Search the records below for the word "your" and show every line where it occurs.

PROVIDED ENTRIES.
··········
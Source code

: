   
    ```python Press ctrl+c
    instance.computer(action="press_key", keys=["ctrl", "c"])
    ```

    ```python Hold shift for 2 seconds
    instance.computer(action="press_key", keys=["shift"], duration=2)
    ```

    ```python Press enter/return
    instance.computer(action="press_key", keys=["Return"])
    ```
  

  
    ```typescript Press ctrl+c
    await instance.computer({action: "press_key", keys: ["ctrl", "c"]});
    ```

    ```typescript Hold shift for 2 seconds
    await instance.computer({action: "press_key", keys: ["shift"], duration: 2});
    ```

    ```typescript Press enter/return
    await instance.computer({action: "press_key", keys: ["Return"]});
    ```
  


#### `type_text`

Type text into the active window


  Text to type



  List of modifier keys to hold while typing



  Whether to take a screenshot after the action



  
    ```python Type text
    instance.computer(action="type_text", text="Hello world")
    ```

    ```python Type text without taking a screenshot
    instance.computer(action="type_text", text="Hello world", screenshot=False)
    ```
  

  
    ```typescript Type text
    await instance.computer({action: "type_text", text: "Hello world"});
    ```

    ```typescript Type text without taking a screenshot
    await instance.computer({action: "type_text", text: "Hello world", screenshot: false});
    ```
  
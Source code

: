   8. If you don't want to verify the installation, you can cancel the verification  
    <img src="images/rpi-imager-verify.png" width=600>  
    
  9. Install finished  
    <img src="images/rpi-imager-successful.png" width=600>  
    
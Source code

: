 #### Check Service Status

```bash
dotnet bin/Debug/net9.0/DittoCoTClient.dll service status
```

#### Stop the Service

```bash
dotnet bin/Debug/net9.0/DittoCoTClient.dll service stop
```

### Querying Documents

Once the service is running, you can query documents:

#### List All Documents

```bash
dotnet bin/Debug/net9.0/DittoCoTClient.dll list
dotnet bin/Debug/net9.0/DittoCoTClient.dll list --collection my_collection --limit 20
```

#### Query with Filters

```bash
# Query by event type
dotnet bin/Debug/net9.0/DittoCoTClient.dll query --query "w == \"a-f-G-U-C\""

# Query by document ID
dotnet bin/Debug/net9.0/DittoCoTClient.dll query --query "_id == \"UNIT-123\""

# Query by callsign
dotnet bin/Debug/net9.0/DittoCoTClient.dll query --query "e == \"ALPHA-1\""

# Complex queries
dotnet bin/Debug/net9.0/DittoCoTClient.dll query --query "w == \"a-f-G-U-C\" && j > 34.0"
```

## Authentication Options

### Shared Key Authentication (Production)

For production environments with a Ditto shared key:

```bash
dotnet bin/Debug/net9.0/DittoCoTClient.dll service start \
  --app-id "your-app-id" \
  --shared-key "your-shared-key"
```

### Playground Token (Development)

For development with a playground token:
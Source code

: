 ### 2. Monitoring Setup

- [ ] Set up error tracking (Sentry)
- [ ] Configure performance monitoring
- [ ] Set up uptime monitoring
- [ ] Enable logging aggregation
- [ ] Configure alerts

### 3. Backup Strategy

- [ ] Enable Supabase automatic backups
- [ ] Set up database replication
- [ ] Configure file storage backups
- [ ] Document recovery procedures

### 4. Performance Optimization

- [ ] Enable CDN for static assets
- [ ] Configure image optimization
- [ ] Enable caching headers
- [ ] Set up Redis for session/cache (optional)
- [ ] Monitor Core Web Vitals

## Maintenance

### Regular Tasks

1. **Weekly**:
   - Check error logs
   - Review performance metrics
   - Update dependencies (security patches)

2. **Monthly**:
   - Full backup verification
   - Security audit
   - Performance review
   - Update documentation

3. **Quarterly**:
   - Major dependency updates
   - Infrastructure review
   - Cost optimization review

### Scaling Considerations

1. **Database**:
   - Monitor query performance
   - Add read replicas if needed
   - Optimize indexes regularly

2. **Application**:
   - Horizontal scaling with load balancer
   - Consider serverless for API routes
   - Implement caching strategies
··········
RESPONSE BOX.
  --app-id "your-app-id" \
  --shared-key "your-shared-key"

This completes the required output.